Below are the entries; give again exactly the lines from the one mentioning "angesehen und hat" through the one mentioning "Cavity Limit Master", inclusive.

(Records from a collection)
------------------------------------------------
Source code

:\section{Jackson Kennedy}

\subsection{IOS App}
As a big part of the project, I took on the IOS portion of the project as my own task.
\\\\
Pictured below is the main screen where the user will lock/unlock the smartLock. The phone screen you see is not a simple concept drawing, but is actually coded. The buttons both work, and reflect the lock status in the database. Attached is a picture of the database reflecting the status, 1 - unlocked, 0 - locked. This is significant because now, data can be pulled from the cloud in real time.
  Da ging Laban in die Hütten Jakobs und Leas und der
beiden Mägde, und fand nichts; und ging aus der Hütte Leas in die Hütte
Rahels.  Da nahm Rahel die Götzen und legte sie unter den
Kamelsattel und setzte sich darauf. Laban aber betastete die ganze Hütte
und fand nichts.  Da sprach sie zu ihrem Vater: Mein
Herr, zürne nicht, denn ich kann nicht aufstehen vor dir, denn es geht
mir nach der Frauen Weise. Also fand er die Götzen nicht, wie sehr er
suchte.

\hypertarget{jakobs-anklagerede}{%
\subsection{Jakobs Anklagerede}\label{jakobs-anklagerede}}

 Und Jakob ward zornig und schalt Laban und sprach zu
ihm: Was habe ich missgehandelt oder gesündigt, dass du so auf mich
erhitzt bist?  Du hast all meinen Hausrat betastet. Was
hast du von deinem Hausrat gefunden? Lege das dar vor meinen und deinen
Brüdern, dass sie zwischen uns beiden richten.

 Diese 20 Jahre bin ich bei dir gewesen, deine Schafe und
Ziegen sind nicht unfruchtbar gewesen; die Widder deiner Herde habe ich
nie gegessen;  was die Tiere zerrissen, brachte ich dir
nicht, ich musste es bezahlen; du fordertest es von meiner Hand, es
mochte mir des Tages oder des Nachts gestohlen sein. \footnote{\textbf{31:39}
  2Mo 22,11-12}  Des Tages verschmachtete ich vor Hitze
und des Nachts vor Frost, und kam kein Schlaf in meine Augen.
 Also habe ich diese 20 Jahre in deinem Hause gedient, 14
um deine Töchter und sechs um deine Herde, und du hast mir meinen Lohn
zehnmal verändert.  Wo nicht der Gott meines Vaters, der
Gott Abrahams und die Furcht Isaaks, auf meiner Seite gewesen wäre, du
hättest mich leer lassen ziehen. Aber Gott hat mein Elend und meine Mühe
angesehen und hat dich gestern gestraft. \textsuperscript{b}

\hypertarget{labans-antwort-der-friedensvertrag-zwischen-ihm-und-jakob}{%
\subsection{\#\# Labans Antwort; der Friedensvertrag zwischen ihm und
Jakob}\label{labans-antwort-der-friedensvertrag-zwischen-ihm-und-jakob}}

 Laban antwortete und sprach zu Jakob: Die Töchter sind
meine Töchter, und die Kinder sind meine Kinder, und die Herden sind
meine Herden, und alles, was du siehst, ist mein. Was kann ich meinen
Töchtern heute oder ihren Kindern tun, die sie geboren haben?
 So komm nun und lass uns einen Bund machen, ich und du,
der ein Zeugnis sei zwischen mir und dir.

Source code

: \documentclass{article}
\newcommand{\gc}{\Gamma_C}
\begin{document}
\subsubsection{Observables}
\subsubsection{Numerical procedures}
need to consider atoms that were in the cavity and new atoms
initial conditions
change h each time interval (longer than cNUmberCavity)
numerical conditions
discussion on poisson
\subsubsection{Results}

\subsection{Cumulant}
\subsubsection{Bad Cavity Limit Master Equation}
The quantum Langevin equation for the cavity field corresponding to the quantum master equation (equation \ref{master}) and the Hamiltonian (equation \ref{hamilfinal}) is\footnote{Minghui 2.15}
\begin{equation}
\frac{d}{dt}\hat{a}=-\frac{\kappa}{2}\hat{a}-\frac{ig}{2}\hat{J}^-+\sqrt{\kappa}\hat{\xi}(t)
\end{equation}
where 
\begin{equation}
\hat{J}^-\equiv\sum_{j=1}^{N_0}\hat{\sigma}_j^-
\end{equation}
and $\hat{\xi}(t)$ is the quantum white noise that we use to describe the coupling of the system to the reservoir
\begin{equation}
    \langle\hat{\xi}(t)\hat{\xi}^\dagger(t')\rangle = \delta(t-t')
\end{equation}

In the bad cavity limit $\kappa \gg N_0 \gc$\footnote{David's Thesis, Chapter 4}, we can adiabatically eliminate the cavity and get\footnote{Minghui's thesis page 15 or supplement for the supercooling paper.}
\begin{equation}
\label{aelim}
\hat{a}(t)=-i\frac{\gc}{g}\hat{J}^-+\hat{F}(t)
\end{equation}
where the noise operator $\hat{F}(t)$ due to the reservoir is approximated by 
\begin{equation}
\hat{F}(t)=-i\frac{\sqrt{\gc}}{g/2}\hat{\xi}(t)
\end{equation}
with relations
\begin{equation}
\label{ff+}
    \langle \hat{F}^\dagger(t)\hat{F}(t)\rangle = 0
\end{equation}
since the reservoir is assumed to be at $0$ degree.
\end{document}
------------------------------------------------
## TASK ANSWER
angesehen und hat dich gestern gestraft. \textsuperscript{b}

\hypertarget{labans-antwort-der-friedensvertrag-zwischen-ihm-und-jakob}{%
\subsection{\#\# Labans Antwort; der Friedensvertrag zwischen ihm und
Jakob}\label{labans-antwort-der-friedensvertrag-zwischen-ihm-und-jakob}}

 Laban antwortete und sprach zu Jakob: Die Töchter sind
meine Töchter, und die Kinder sind meine Kinder, und die Herden sind
meine Herden, und alles, was du siehst, ist mein. Was kann ich meinen
Töchtern heute oder ihren Kindern tun, die sie geboren haben?
 So komm nun und lass uns einen Bund machen, ich und du,
der ein Zeugnis sei zwischen mir und dir.

Source code

: \documentclass{article}
\newcommand{\gc}{\Gamma_C}
\begin{document}
\subsubsection{Observables}
\subsubsection{Numerical procedures}
need to consider atoms that were in the cavity and new atoms
initial conditions
change h each time interval (longer than cNUmberCavity)
numerical conditions
discussion on poisson
\subsubsection{Results}

\subsection{Cumulant}
\subsubsection{Bad Cavity Limit Master Equation}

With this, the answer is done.